#### YOUR INSTRUCTIONS:
Lines of the material that include the string "Merge" should be returned.

#### GIVEN ENTRIES:
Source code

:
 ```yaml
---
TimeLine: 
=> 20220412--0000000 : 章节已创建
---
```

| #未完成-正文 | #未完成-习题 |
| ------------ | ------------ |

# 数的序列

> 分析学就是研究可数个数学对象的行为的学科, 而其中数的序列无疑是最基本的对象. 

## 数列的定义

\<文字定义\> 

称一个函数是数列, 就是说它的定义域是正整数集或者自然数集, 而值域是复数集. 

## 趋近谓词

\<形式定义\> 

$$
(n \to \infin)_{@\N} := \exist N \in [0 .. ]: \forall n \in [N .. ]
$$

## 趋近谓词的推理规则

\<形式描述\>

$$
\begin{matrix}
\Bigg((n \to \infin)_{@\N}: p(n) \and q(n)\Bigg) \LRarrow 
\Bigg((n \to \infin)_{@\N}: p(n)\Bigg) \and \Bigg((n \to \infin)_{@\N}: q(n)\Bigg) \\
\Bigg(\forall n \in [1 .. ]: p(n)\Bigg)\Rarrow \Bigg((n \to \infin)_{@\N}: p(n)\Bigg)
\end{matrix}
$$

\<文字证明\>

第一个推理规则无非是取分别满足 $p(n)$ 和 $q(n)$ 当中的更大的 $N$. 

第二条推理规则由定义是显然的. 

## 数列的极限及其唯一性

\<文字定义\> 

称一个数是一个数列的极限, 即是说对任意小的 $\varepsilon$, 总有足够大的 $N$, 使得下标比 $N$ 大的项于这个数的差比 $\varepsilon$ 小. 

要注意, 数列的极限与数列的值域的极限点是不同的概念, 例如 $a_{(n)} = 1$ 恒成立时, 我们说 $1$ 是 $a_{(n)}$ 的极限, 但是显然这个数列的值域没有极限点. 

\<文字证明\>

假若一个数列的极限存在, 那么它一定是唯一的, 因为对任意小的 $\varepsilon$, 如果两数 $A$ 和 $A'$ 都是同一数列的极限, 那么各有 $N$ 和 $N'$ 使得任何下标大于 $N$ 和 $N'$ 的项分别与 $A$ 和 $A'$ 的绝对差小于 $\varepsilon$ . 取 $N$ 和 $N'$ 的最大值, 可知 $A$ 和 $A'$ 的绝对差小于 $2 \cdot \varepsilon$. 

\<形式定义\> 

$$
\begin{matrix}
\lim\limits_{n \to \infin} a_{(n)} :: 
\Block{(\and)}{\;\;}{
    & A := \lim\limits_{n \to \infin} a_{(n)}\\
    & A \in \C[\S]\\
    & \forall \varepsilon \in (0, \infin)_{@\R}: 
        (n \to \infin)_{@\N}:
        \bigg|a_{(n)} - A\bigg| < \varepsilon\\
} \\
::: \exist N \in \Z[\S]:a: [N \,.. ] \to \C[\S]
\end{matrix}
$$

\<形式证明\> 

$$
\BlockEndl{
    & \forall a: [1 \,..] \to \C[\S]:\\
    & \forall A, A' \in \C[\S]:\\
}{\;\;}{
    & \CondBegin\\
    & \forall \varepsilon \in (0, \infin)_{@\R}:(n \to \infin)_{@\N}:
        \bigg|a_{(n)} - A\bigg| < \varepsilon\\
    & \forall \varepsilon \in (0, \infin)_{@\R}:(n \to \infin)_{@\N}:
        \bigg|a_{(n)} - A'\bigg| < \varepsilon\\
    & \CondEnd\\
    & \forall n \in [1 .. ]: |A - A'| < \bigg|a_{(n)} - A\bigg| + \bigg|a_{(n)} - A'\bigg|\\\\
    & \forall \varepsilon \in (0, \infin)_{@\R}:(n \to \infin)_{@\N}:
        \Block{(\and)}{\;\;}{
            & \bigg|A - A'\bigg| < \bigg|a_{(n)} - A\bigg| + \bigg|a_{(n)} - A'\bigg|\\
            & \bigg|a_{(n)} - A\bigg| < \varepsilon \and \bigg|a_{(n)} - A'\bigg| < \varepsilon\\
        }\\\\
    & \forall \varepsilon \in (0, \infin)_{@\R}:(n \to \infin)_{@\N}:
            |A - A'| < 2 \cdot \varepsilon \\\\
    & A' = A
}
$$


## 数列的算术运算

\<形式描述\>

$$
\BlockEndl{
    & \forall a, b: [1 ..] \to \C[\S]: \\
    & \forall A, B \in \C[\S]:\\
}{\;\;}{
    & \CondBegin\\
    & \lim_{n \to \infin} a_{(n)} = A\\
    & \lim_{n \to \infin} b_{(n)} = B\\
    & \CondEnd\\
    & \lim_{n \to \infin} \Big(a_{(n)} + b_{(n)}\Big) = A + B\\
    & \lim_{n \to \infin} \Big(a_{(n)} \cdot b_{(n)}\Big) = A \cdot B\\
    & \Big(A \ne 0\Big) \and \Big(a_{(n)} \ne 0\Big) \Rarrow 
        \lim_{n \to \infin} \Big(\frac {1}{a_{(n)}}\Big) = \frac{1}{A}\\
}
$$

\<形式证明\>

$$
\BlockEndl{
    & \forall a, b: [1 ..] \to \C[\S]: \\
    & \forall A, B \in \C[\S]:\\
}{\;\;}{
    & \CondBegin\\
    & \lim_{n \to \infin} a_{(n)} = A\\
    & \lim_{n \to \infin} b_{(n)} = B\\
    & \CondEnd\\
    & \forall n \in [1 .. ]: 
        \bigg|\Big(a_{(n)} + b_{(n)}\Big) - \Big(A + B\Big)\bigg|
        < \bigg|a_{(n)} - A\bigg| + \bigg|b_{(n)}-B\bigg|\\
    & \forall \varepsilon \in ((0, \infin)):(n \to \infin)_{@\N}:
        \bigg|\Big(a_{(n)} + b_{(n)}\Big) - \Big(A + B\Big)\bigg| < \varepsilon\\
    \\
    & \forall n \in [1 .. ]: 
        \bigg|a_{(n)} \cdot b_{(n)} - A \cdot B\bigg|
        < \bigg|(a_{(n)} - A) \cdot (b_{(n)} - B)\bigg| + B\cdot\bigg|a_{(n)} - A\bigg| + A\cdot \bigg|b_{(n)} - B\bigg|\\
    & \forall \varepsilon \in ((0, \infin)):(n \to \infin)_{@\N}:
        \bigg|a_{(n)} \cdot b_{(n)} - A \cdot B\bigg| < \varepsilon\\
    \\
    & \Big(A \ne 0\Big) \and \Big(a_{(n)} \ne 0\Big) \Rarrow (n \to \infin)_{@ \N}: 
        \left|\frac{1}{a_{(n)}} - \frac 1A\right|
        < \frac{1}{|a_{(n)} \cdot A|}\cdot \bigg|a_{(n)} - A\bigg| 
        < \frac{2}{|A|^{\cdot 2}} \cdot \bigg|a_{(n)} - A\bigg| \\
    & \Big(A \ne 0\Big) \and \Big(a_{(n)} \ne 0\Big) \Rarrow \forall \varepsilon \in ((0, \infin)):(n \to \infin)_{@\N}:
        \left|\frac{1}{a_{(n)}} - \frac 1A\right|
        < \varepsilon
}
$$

...

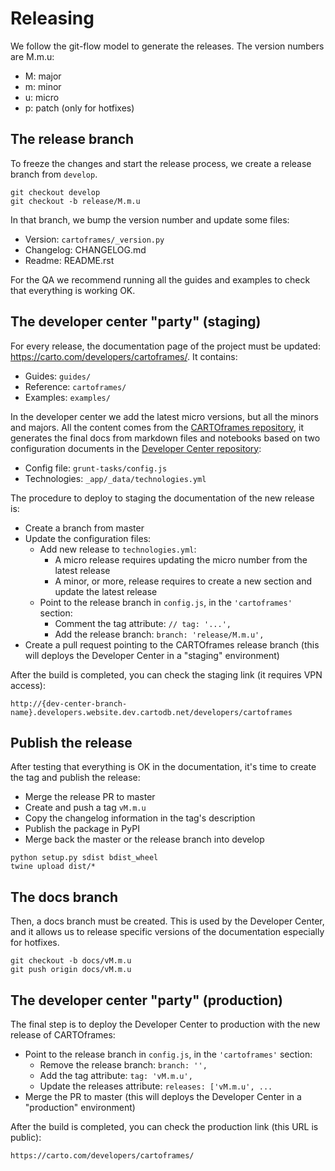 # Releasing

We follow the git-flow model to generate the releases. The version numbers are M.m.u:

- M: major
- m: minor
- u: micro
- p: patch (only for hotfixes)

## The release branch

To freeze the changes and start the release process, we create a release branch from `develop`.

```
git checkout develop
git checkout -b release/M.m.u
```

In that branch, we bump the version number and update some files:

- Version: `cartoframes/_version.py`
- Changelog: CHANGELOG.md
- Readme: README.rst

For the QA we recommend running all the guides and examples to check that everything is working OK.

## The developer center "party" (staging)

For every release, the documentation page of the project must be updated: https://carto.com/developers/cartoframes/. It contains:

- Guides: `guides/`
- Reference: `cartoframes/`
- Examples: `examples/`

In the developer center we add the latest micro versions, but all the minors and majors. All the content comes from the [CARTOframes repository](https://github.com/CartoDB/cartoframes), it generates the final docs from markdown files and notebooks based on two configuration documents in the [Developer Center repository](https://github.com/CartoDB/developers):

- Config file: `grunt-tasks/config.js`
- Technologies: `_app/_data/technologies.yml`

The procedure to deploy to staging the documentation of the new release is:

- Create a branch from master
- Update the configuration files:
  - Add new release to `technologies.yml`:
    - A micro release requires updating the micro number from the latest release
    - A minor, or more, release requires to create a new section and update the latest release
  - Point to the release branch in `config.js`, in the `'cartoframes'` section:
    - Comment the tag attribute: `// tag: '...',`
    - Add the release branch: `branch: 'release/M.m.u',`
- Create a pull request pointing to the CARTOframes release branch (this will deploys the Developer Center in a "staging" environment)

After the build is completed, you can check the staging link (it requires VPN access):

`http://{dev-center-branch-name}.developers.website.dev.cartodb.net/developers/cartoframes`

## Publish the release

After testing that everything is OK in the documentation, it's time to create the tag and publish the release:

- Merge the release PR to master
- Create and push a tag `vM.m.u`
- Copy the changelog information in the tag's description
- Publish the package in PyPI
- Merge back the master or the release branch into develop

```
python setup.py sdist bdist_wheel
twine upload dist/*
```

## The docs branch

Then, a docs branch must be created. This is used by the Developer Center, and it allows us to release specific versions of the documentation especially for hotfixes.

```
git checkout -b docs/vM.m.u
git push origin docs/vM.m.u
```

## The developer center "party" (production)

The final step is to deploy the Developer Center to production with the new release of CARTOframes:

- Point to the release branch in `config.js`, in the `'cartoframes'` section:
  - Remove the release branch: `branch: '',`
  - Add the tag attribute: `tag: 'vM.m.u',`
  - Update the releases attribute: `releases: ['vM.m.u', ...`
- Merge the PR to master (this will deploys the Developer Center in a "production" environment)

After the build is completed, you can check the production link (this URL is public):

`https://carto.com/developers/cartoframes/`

#### SOLUTION FOR THIS TASK:
- Merge the release PR to master
- Merge back the master or the release branch into develop
- Merge the PR to master (this will deploys the Developer Center in a "production" environment)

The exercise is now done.